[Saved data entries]
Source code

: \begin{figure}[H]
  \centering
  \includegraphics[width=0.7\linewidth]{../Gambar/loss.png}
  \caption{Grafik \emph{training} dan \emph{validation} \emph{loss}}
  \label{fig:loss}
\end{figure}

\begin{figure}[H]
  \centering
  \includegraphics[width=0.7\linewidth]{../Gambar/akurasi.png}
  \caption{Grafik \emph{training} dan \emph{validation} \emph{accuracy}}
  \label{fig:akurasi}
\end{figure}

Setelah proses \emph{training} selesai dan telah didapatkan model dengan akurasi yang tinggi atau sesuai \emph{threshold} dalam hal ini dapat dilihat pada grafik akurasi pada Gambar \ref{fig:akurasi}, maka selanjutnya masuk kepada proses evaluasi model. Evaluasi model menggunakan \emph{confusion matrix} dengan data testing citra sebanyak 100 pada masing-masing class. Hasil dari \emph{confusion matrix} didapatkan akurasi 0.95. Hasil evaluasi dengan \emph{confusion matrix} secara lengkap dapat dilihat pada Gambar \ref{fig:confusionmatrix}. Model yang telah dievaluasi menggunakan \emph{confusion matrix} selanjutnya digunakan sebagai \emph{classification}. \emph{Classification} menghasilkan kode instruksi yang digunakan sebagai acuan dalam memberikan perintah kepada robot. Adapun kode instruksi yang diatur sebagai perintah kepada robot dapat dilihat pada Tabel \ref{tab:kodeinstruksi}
--
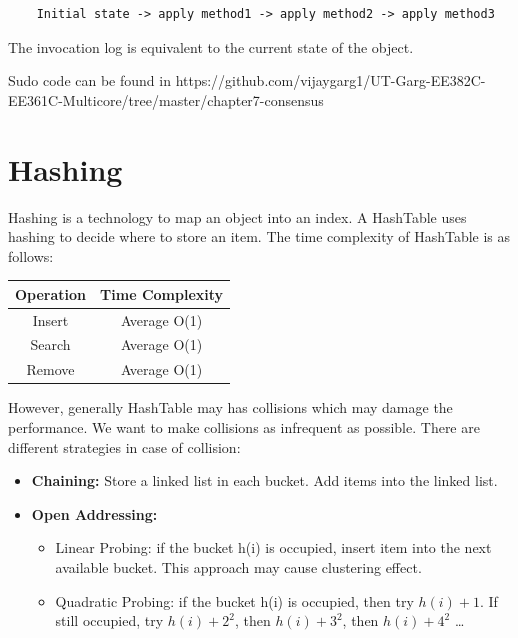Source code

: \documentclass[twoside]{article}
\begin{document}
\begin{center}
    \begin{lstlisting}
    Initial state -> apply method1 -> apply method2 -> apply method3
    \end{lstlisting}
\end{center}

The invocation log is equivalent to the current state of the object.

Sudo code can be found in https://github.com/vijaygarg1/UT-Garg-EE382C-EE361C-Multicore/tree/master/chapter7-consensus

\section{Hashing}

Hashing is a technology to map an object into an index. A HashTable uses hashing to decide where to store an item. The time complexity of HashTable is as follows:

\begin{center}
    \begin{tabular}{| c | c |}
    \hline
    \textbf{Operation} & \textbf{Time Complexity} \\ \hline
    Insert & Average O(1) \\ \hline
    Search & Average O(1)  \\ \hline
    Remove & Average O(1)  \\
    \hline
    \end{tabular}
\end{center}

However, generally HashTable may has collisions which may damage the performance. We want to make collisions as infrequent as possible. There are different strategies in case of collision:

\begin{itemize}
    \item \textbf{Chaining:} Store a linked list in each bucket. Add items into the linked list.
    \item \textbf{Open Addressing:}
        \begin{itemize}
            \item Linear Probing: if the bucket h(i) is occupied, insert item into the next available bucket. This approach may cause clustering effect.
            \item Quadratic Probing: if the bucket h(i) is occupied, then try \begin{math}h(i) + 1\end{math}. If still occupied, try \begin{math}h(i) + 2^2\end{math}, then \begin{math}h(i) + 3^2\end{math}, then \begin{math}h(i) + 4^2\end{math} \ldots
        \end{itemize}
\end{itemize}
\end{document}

Exercise brief: Using the entries above, return each line that includes the word "figure".

Solution for this task:
: \begin{figure}[H]
\end{figure}
\begin{figure}[H]
\end{figure}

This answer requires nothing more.